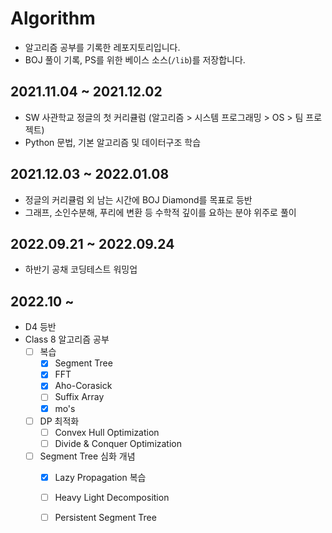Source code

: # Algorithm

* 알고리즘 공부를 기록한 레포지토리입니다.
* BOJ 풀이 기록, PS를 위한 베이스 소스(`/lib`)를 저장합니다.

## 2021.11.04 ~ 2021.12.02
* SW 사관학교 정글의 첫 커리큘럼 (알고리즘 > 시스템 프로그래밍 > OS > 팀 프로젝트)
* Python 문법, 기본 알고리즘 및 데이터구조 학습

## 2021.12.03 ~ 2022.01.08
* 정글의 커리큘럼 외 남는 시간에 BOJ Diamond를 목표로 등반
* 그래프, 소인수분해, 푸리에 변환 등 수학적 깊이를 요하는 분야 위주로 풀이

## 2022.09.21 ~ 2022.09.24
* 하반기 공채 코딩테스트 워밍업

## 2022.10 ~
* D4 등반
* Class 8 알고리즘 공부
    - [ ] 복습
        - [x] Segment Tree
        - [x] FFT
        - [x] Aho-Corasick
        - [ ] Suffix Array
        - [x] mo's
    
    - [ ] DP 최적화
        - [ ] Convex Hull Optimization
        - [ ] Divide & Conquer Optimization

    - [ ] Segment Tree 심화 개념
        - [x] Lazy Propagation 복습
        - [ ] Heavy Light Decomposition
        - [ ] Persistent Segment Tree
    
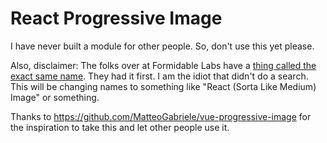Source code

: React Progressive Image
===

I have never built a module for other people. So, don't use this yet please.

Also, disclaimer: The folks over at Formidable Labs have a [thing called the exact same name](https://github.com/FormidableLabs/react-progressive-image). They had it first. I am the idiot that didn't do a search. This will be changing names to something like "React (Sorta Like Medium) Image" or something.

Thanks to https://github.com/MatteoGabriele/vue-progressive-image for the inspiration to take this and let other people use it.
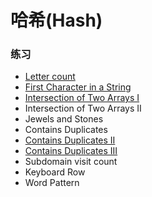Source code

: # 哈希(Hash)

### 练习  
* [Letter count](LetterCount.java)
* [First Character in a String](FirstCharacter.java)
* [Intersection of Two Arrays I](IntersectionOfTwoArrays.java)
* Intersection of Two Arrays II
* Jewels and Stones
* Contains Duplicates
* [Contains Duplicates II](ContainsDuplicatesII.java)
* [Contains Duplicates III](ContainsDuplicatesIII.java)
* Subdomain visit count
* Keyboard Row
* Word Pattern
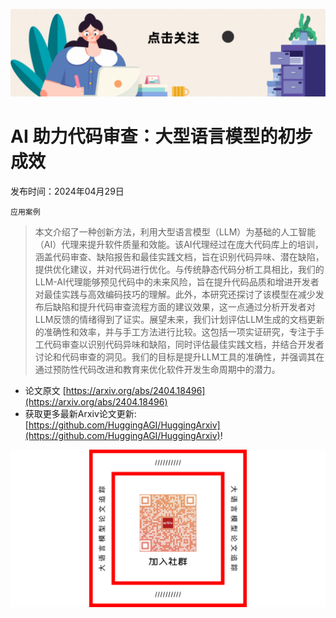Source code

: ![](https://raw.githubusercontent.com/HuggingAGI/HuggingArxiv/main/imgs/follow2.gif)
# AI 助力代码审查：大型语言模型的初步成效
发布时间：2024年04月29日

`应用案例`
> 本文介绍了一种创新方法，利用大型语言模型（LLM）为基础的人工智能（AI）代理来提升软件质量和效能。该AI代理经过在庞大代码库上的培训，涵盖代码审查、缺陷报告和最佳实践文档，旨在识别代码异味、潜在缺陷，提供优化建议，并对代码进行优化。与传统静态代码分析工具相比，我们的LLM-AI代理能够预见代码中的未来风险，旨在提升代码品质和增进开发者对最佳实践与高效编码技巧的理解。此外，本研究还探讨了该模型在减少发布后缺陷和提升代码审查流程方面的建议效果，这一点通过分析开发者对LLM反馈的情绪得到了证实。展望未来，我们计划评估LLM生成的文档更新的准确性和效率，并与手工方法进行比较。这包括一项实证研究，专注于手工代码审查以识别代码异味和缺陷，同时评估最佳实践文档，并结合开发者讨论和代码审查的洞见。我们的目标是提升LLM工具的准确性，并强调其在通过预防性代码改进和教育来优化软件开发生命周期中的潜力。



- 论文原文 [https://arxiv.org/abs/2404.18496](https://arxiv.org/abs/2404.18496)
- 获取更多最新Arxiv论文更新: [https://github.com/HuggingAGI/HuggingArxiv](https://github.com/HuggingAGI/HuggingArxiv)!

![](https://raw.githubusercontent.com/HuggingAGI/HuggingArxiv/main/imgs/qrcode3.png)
········
# [EXERCISE REQUIREMENTS]
Transcribe the records in full and exactly. Pictures stay out.

# [RESPONSE TO THIS EXERCISE]
Source code

: # Algorithm

* 알고리즘 공부를 기록한 레포지토리입니다.
* BOJ 풀이 기록, PS를 위한 베이스 소스(`/lib`)를 저장합니다.

## 2021.11.04 ~ 2021.12.02
* SW 사관학교 정글의 첫 커리큘럼 (알고리즘 > 시스템 프로그래밍 > OS > 팀 프로젝트)
* Python 문법, 기본 알고리즘 및 데이터구조 학습

## 2021.12.03 ~ 2022.01.08
* 정글의 커리큘럼 외 남는 시간에 BOJ Diamond를 목표로 등반
* 그래프, 소인수분해, 푸리에 변환 등 수학적 깊이를 요하는 분야 위주로 풀이

## 2022.09.21 ~ 2022.09.24
* 하반기 공채 코딩테스트 워밍업

## 2022.10 ~
* D4 등반
* Class 8 알고리즘 공부
    - [ ] 복습
        - [x] Segment Tree
        - [x] FFT
        - [x] Aho-Corasick
        - [ ] Suffix Array
        - [x] mo's
    
    - [ ] DP 최적화
        - [ ] Convex Hull Optimization
        - [ ] Divide & Conquer Optimization

    - [ ] Segment Tree 심화 개념
        - [x] Lazy Propagation 복습
        - [ ] Heavy Light Decomposition
        - [ ] Persistent Segment Tree
    
Source code

: React Progressive Image
===

I have never built a module for other people. So, don't use this yet please.

Also, disclaimer: The folks over at Formidable Labs have a [thing called the exact same name](https://github.com/FormidableLabs/react-progressive-image). They had it first. I am the idiot that didn't do a search. This will be changing names to something like "React (Sorta Like Medium) Image" or something.

Thanks to https://github.com/MatteoGabriele/vue-progressive-image for the inspiration to take this and let other people use it.
Source code

: # 哈希(Hash)

### 练习  
* [Letter count](LetterCount.java)
* [First Character in a String](FirstCharacter.java)
* [Intersection of Two Arrays I](IntersectionOfTwoArrays.java)
* Intersection of Two Arrays II
* Jewels and Stones
* Contains Duplicates
* [Contains Duplicates II](ContainsDuplicatesII.java)
* [Contains Duplicates III](ContainsDuplicatesIII.java)
* Subdomain visit count
* Keyboard Row
* Word Pattern
Source code

: ![](https://raw.githubusercontent.com/HuggingAGI/HuggingArxiv/main/imgs/follow2.gif)
# AI 助力代码审查：大型语言模型的初步成效
发布时间：2024年04月29日

`应用案例`
> 本文介绍了一种创新方法，利用大型语言模型（LLM）为基础的人工智能（AI）代理来提升软件质量和效能。该AI代理经过在庞大代码库上的培训，涵盖代码审查、缺陷报告和最佳实践文档，旨在识别代码异味、潜在缺陷，提供优化建议，并对代码进行优化。与传统静态代码分析工具相比，我们的LLM-AI代理能够预见代码中的未来风险，旨在提升代码品质和增进开发者对最佳实践与高效编码技巧的理解。此外，本研究还探讨了该模型在减少发布后缺陷和提升代码审查流程方面的建议效果，这一点通过分析开发者对LLM反馈的情绪得到了证实。展望未来，我们计划评估LLM生成的文档更新的准确性和效率，并与手工方法进行比较。这包括一项实证研究，专注于手工代码审查以识别代码异味和缺陷，同时评估最佳实践文档，并结合开发者讨论和代码审查的洞见。我们的目标是提升LLM工具的准确性，并强调其在通过预防性代码改进和教育来优化软件开发生命周期中的潜力。



- 论文原文 [https://arxiv.org/abs/2404.18496](https://arxiv.org/abs/2404.18496)
- 获取更多最新Arxiv论文更新: [https://github.com/HuggingAGI/HuggingArxiv](https://github.com/HuggingAGI/HuggingArxiv)!

![](https://raw.githubusercontent.com/HuggingAGI/HuggingArxiv/main/imgs/qrcode3.png)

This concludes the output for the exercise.